Let's go back to the “Green New Deal” as Friedman calls it. This one is really exciting. This group of legislators are understanding that we getting close to reaching a point of no return. It is now or never when it comes to environmental protection! So they are calling for the U.S. to completely transition away from fossil fuel in the next 12 years. How the heck would we do that, you may ask. Well, according to Friedman, in order to protect “Mother Nature”, ourselves and future generations, we will have the be nice to “Father Greed.” What does he mean with that? He proposes passing environmental regulations, fuel efficiency standards, green building codes and all those wonderful things. This would make it much more attractive for innovators to develop alternative (green) methods of doing business, of transportation, of living, etc, It would make it more cost efficient. For example, whenever you look into solar energy it is always compared to the cost of energy supplied to the home that is generated by fossil fuels by the energy companies.
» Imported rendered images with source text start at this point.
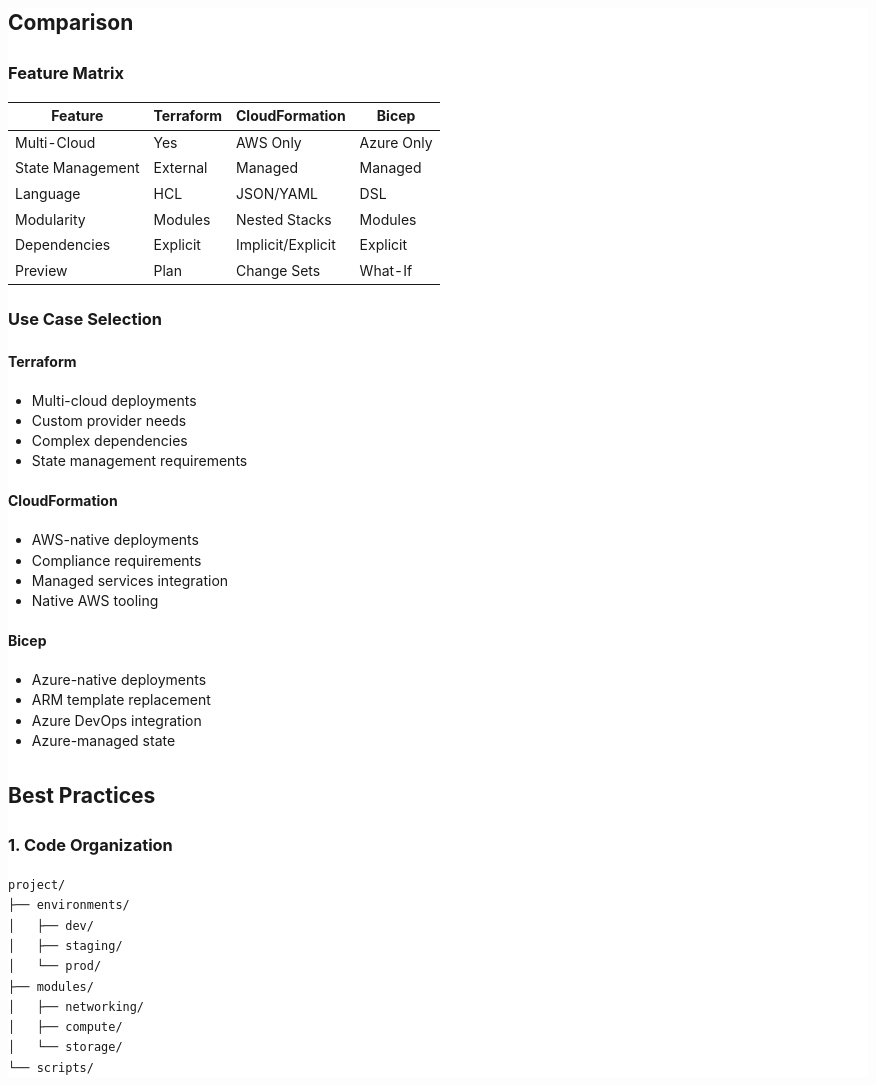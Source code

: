 ## Comparison

### Feature Matrix

| Feature | Terraform | CloudFormation | Bicep |
|---------|-----------|----------------|--------|
| Multi-Cloud | Yes | AWS Only | Azure Only |
| State Management | External | Managed | Managed |
| Language | HCL | JSON/YAML | DSL |
| Modularity | Modules | Nested Stacks | Modules |
| Dependencies | Explicit | Implicit/Explicit | Explicit |
| Preview | Plan | Change Sets | What-If |

### Use Case Selection

#### Terraform
- Multi-cloud deployments
- Custom provider needs
- Complex dependencies
- State management requirements

#### CloudFormation
- AWS-native deployments
- Compliance requirements
- Managed services integration
- Native AWS tooling

#### Bicep
- Azure-native deployments
- ARM template replacement
- Azure DevOps integration
- Azure-managed state

## Best Practices

### 1. Code Organization
```
project/
├── environments/
│   ├── dev/
│   ├── staging/
│   └── prod/
├── modules/
│   ├── networking/
│   ├── compute/
│   └── storage/
└── scripts/
```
In 2007/2008 Friedman published something like the four zeros. Zero-net energy buildings, or buildings that produce as much energy as they consume; zero-waste manufacturing; zero-carbon power grid; and zero-emission transportation.
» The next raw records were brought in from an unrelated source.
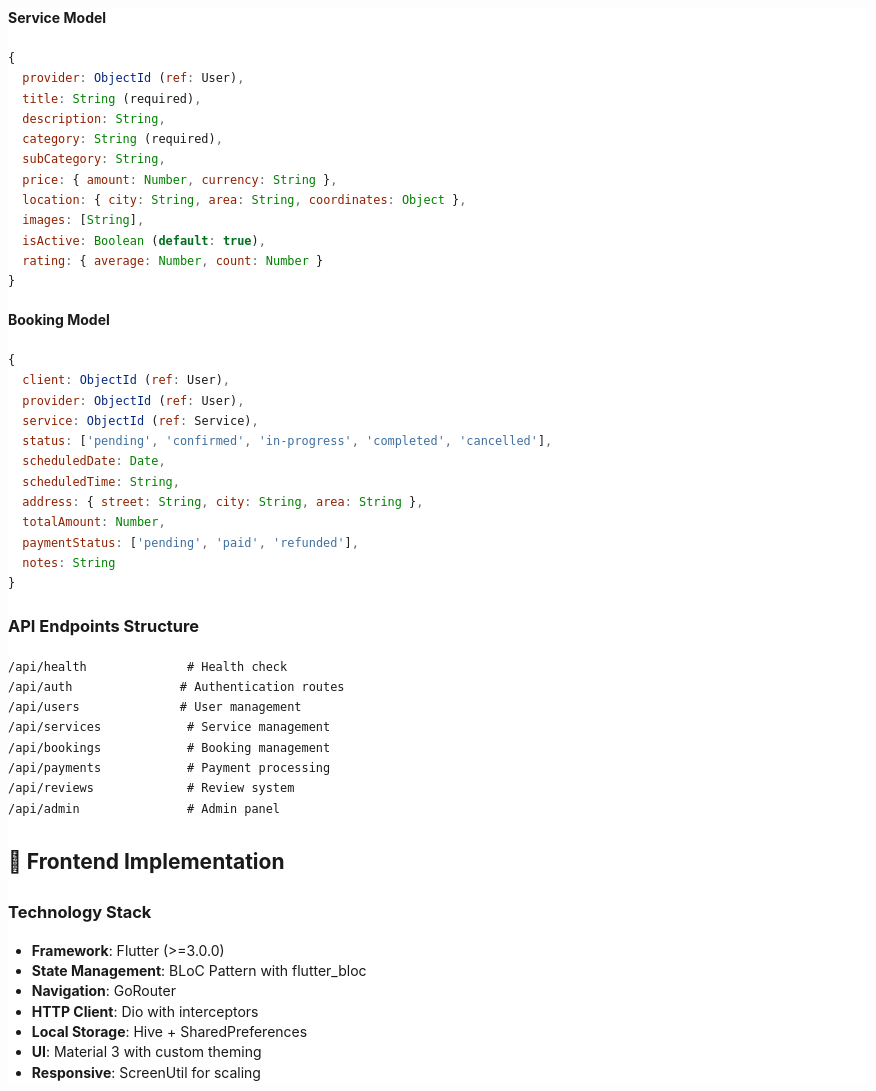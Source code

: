 #### **Service Model**
```javascript
{
  provider: ObjectId (ref: User),
  title: String (required),
  description: String,
  category: String (required),
  subCategory: String,
  price: { amount: Number, currency: String },
  location: { city: String, area: String, coordinates: Object },
  images: [String],
  isActive: Boolean (default: true),
  rating: { average: Number, count: Number }
}
```

#### **Booking Model**
```javascript
{
  client: ObjectId (ref: User),
  provider: ObjectId (ref: User),
  service: ObjectId (ref: Service),
  status: ['pending', 'confirmed', 'in-progress', 'completed', 'cancelled'],
  scheduledDate: Date,
  scheduledTime: String,
  address: { street: String, city: String, area: String },
  totalAmount: Number,
  paymentStatus: ['pending', 'paid', 'refunded'],
  notes: String
}
```

### **API Endpoints Structure**
```
/api/health              # Health check
/api/auth               # Authentication routes
/api/users              # User management
/api/services            # Service management
/api/bookings            # Booking management
/api/payments            # Payment processing
/api/reviews             # Review system
/api/admin               # Admin panel
```

## 📱 **Frontend Implementation**

### **Technology Stack**
- **Framework**: Flutter (>=3.0.0)
- **State Management**: BLoC Pattern with flutter_bloc
- **Navigation**: GoRouter
- **HTTP Client**: Dio with interceptors
- **Local Storage**: Hive + SharedPreferences
- **UI**: Material 3 with custom theming
- **Responsive**: ScreenUtil for scaling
This all seems very ambitious, and my first reaction is that this will the hit the economically underprivileged harder than those who are richer and well off. The poor will suffer either way, when we live greener and combat global warming or when we do nothing about it; under an increasing warmer world. But then, what will happen if we do nothing about the trajectory we are on?

Most ordinary folks, it seems, are aware of global warming and know it is an important issue. They know we need to do something about it. However, we are at the mercy of a few rich manufacturers; the few elite, rich capitalists who can buy off our politicians. It seem that they don’t give a damn what happens to the world’s climate in name of the almighty dollar, their profits; the stuff they can’t take with them to hell, when they die. But for right now, they can afford more powerful air conditioners, better insulated homes, and protect themselves from us when disaster strikes, or so they think.
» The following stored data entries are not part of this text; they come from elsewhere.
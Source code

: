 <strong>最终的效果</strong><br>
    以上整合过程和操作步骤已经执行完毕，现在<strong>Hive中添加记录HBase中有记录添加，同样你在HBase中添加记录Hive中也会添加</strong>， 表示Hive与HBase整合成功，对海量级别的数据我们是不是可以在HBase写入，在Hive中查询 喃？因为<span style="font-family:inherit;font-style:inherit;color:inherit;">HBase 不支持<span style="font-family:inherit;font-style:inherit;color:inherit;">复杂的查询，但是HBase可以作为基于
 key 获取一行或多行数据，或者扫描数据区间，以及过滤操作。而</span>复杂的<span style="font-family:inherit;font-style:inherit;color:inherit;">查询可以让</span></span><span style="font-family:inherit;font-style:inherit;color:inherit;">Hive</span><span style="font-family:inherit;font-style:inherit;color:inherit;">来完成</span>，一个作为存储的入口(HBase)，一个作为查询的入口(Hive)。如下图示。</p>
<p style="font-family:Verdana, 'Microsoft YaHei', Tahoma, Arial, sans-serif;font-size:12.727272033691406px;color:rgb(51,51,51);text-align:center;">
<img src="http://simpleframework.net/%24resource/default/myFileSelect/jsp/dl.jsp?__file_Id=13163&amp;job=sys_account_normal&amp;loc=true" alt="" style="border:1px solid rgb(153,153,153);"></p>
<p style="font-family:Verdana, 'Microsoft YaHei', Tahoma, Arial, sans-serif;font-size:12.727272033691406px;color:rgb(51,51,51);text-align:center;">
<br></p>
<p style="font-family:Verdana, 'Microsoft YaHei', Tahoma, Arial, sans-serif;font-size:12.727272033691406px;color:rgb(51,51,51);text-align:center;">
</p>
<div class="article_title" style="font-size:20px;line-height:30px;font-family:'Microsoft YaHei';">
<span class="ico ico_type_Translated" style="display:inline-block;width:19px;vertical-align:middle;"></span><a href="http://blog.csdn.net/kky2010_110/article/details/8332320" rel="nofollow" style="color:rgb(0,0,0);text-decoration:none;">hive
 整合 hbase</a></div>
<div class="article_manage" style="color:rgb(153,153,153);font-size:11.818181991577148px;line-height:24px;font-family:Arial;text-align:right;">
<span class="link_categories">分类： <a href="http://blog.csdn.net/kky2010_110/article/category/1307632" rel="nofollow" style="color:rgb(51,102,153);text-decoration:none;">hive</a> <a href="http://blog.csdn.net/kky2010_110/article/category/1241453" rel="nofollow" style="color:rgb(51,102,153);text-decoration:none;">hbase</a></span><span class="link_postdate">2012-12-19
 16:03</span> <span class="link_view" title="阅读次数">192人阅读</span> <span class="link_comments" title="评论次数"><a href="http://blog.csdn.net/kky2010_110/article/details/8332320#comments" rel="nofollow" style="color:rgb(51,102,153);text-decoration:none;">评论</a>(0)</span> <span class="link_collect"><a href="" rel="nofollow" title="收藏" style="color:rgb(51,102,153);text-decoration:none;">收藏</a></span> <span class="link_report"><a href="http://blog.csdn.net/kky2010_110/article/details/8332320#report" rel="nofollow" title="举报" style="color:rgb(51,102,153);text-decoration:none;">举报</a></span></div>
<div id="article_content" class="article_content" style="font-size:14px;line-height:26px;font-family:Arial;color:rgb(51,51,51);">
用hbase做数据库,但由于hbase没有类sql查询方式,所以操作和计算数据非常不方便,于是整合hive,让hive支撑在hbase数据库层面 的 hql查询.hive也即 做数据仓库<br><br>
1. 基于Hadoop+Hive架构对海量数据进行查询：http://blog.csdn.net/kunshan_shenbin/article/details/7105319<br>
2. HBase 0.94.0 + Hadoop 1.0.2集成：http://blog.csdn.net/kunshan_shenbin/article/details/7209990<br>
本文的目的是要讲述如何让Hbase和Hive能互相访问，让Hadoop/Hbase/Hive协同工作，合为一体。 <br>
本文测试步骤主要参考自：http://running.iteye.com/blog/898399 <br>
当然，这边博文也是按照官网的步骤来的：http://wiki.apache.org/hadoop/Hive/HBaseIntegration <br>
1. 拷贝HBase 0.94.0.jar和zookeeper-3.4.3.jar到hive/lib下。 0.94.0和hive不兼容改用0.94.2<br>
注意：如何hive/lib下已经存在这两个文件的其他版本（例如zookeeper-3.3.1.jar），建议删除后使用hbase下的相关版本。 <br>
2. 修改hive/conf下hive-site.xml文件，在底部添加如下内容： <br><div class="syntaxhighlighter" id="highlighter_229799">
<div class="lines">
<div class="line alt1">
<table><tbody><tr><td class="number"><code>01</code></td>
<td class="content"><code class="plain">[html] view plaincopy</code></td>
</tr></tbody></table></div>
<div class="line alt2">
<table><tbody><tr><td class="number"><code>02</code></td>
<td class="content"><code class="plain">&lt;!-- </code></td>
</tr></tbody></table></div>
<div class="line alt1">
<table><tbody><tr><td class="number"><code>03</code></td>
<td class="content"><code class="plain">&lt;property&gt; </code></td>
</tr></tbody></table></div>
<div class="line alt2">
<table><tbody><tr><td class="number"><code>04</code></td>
Our world currently has somewhere around 7.6 billion people running around on it. In the next 10 years we are expected to add another billion to it. These billion folks also want to have somewhat of a comfortable life, air to breath, clean water, transportation and maybe a Western standard of living. All I can say is: “Good luck.” At least if we continue with what we are doing right now. Something has to give. We have to take care of our children and grandchildren.

Where do we start? Well, my next car is going to be a hybrid. I use as little chemical fertilizer in my yard as possible and no pesticides. I teach, blog, preach and talk about the environment. I try to live what I preach. Does it help? Who knows, only time will tell. But if we all contribute our small part it will, or at least it may! If we don’t, we can guarantee the we or our future generations will live to experience the consequences. For the rest we need to support those politicians that are actually fighting for the environments, against global warming. Those folks and politicians who have the foresight and vision and want a better world, instead of the status quo.